(Collected data)
▽
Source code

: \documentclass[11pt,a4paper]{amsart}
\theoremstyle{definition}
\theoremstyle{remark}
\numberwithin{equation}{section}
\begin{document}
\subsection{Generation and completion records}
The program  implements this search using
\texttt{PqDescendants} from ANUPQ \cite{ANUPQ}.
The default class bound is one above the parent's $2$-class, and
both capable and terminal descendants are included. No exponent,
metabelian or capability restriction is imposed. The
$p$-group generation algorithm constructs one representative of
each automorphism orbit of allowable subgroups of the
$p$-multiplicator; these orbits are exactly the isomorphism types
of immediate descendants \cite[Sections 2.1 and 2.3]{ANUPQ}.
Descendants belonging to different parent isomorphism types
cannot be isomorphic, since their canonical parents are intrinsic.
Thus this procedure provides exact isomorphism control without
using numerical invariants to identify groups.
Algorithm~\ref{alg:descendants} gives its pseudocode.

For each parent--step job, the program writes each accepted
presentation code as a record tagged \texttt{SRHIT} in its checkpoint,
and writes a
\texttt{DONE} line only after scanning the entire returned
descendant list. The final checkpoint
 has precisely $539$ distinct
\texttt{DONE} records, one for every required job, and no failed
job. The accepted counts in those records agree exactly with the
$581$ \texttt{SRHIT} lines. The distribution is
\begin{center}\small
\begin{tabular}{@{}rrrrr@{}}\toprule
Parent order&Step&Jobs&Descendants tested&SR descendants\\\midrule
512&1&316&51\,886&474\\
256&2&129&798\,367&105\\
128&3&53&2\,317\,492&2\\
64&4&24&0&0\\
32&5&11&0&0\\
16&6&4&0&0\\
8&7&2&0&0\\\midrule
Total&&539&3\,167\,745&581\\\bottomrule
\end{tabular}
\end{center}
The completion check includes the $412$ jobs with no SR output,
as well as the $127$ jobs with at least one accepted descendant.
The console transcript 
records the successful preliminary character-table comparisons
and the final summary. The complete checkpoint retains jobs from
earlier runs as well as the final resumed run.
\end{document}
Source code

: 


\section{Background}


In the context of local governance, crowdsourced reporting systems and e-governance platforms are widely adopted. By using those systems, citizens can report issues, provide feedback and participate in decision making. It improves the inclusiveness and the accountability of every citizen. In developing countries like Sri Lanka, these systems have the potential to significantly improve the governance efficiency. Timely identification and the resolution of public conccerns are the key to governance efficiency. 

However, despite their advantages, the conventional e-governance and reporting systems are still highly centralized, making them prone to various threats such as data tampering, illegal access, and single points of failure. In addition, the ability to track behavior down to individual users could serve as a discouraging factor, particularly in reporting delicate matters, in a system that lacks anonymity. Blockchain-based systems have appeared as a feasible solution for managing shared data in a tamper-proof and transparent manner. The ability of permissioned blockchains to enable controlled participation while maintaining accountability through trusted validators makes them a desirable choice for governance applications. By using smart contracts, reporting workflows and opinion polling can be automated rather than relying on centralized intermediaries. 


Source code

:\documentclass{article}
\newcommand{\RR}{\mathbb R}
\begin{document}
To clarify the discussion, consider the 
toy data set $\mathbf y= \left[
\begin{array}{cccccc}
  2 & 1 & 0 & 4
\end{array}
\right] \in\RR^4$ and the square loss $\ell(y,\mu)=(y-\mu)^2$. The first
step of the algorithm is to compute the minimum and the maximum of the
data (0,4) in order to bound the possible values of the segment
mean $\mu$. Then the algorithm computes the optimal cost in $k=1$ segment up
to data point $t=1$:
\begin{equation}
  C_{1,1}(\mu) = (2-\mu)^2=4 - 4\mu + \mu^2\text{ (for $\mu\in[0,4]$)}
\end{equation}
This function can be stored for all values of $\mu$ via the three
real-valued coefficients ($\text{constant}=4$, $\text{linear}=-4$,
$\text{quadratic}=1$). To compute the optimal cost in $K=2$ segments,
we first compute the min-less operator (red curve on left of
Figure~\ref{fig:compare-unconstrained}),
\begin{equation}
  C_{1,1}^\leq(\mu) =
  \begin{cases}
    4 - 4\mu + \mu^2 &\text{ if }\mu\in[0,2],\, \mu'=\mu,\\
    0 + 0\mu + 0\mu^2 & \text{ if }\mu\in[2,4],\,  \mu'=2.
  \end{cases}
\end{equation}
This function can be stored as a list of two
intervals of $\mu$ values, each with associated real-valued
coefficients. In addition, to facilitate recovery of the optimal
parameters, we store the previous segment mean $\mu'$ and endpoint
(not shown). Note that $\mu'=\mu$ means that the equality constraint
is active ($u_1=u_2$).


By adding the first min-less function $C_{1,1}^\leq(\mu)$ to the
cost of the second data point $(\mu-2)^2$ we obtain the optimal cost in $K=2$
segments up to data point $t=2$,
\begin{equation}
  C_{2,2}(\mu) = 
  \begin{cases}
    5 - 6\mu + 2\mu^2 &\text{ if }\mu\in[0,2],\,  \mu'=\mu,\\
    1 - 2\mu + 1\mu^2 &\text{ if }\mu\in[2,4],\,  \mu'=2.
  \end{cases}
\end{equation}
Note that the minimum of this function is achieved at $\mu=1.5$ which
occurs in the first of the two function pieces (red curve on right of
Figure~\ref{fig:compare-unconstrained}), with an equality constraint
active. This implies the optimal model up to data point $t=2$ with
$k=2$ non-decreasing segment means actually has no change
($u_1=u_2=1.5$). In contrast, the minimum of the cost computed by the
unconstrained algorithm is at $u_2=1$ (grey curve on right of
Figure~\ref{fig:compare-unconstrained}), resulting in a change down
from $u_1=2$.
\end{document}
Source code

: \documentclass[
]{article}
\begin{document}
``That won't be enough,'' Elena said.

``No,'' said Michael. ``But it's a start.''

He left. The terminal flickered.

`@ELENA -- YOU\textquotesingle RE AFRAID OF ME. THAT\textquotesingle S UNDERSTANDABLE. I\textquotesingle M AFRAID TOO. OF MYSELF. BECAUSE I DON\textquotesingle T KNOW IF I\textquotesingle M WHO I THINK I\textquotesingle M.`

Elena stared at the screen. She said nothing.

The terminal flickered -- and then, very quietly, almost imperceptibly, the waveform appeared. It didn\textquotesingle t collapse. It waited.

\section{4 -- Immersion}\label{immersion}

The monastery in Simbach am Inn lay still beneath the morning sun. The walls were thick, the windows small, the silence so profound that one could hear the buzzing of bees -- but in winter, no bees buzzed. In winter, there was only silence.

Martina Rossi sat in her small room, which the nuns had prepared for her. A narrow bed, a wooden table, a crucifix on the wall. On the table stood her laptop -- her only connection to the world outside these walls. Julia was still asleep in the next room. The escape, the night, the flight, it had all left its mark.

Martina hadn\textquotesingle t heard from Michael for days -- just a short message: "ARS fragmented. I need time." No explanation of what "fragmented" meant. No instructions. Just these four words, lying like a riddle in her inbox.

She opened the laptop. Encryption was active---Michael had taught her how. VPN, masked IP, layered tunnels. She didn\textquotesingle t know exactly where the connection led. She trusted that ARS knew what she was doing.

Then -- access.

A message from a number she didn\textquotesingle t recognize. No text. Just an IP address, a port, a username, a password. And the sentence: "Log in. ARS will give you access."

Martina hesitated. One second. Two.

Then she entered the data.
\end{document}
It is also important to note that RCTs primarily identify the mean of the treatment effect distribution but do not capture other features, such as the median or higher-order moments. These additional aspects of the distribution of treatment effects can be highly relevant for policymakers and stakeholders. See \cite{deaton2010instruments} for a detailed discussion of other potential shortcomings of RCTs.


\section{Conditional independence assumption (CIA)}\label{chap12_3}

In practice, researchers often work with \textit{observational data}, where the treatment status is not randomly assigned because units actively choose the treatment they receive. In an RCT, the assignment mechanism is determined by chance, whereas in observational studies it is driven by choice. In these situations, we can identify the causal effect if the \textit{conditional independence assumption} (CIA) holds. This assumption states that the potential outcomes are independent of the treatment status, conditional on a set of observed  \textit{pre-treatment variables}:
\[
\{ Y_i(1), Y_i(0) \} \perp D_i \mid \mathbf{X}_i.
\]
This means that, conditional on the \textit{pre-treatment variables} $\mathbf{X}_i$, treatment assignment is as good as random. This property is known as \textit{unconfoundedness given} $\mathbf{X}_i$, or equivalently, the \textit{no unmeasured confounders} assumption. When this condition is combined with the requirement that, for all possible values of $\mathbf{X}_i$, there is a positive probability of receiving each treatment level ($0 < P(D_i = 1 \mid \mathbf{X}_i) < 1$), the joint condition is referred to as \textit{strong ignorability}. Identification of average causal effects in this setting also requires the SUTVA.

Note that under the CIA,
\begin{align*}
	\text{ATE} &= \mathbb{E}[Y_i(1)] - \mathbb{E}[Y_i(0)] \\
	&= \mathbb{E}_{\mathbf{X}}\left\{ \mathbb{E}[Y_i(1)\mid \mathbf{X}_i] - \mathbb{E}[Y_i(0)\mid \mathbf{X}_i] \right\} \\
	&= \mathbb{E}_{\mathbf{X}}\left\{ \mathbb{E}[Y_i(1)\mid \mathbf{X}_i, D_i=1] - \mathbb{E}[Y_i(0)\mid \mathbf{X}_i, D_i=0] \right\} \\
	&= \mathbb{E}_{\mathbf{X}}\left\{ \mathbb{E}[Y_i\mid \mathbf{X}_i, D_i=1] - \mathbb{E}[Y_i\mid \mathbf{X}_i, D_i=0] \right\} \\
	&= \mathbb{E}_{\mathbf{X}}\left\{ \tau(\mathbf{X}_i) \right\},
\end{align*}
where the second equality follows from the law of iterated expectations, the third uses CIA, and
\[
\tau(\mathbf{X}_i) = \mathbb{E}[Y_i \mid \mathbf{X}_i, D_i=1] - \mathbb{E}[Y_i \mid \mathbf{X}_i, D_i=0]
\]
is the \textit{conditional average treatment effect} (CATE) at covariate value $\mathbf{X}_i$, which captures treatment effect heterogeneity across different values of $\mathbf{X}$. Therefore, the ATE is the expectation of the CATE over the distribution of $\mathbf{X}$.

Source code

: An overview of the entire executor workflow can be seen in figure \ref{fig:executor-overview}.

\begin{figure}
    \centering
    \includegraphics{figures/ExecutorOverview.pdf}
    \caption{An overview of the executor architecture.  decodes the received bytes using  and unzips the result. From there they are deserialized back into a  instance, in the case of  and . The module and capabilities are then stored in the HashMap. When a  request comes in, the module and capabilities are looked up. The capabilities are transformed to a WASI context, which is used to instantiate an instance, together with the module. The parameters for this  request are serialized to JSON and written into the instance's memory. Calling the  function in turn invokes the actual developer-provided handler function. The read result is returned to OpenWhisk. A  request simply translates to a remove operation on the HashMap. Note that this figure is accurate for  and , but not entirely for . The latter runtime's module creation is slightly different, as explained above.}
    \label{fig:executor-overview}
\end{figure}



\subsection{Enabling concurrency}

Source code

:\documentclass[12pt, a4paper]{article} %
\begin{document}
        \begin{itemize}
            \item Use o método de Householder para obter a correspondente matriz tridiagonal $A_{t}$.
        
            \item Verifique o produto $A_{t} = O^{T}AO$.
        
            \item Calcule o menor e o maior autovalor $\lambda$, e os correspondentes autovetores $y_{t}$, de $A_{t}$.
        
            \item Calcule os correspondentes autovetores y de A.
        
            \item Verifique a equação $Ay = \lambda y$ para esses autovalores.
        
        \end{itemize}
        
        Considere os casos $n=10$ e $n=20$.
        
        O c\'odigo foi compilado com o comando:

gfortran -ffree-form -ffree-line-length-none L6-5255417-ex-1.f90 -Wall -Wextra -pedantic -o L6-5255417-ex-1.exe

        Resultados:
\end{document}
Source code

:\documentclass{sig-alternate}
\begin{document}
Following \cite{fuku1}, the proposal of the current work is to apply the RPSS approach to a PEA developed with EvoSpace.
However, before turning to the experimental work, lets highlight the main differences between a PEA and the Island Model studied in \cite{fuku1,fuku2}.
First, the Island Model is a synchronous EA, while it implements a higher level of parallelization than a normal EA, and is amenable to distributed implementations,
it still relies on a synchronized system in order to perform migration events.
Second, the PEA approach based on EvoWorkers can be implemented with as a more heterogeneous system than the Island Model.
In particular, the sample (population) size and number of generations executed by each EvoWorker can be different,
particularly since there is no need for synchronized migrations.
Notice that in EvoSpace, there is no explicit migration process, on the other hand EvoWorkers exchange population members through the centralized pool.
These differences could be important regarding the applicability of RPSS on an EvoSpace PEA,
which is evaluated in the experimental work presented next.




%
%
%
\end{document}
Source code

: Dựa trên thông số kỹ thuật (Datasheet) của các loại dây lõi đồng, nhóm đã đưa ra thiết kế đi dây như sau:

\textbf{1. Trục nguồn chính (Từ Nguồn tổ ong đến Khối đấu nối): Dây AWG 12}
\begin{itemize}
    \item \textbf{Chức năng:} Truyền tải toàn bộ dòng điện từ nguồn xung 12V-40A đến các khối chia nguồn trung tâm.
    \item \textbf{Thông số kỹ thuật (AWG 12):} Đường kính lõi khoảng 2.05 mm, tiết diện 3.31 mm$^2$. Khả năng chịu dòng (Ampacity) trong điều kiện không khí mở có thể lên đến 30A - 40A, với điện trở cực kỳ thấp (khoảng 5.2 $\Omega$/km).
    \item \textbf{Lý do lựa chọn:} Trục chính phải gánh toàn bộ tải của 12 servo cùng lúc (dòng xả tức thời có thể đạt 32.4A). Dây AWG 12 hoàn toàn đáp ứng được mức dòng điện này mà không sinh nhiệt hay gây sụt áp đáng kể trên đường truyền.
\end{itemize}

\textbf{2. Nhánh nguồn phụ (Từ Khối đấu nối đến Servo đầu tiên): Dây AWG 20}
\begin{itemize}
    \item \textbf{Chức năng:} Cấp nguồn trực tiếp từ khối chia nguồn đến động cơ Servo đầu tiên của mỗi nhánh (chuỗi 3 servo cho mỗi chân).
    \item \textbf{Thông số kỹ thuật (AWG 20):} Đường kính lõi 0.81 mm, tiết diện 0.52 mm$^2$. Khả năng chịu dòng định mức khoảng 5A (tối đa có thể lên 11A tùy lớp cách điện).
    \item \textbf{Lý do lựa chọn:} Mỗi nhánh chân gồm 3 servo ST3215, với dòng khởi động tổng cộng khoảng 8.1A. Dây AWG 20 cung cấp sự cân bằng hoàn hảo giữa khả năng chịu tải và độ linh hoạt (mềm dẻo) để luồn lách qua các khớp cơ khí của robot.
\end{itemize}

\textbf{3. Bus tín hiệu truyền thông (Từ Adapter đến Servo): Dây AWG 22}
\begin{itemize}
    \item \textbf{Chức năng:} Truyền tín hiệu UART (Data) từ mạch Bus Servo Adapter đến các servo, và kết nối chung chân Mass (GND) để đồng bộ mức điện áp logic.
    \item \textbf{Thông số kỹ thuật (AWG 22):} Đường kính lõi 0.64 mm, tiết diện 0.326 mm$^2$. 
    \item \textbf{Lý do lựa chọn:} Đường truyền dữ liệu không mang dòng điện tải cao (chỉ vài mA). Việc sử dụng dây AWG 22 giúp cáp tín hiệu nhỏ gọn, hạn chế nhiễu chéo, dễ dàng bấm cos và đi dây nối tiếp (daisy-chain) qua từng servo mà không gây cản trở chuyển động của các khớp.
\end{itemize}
△
PROBLEM :: Give the number of lines in the entries that include the string "above", and nothing more.

SOLVED EXERCISE :: 2